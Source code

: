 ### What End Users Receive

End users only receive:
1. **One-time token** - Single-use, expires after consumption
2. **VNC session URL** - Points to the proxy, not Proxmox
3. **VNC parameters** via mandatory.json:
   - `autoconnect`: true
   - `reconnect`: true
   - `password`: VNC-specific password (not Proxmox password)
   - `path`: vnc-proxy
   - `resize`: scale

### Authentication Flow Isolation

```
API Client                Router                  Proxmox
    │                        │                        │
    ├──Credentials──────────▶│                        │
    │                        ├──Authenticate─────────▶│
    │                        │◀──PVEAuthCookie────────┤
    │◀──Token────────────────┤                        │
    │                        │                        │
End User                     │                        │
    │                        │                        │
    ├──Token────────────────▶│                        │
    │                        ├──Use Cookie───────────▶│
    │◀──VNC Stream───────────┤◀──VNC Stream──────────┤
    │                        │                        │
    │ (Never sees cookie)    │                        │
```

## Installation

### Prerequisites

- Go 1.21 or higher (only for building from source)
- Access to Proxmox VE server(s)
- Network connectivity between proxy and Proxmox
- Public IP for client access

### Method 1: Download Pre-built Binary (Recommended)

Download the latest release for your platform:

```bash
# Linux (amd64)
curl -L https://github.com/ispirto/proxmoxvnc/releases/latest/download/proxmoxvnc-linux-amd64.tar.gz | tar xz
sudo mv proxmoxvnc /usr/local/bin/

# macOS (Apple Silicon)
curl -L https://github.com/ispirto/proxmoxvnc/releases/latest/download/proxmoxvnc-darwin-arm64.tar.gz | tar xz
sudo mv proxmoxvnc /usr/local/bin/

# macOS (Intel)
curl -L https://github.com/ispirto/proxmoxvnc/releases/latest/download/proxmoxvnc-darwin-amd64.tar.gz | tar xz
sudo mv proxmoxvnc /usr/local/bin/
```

[Assignment]: Set every line of the listing down word for word.

[Expected answer]:
Source code

: ### What End Users Receive

End users only receive:
1. **One-time token** - Single-use, expires after consumption
2. **VNC session URL** - Points to the proxy, not Proxmox
3. **VNC parameters** via mandatory.json:
   - `autoconnect`: true
   - `reconnect`: true
   - `password`: VNC-specific password (not Proxmox password)
   - `path`: vnc-proxy
   - `resize`: scale

### Authentication Flow Isolation

```
API Client                Router                  Proxmox
    │                        │                        │
    ├──Credentials──────────▶│                        │
    │                        ├──Authenticate─────────▶│
    │                        │◀──PVEAuthCookie────────┤
    │◀──Token────────────────┤                        │
    │                        │                        │
End User                     │                        │
    │                        │                        │
    ├──Token────────────────▶│                        │
    │                        ├──Use Cookie───────────▶│
    │◀──VNC Stream───────────┤◀──VNC Stream──────────┤
    │                        │                        │
    │ (Never sees cookie)    │                        │
```

## Installation

### Prerequisites

- Go 1.21 or higher (only for building from source)
- Access to Proxmox VE server(s)
- Network connectivity between proxy and Proxmox
- Public IP for client access

### Method 1: Download Pre-built Binary (Recommended)

Download the latest release for your platform:

```bash
# Linux (amd64)
curl -L https://github.com/ispirto/proxmoxvnc/releases/latest/download/proxmoxvnc-linux-amd64.tar.gz | tar xz
sudo mv proxmoxvnc /usr/local/bin/

# macOS (Apple Silicon)
curl -L https://github.com/ispirto/proxmoxvnc/releases/latest/download/proxmoxvnc-darwin-arm64.tar.gz | tar xz
sudo mv proxmoxvnc /usr/local/bin/

# macOS (Intel)
curl -L https://github.com/ispirto/proxmoxvnc/releases/latest/download/proxmoxvnc-darwin-amd64.tar.gz | tar xz
sudo mv proxmoxvnc /usr/local/bin/
```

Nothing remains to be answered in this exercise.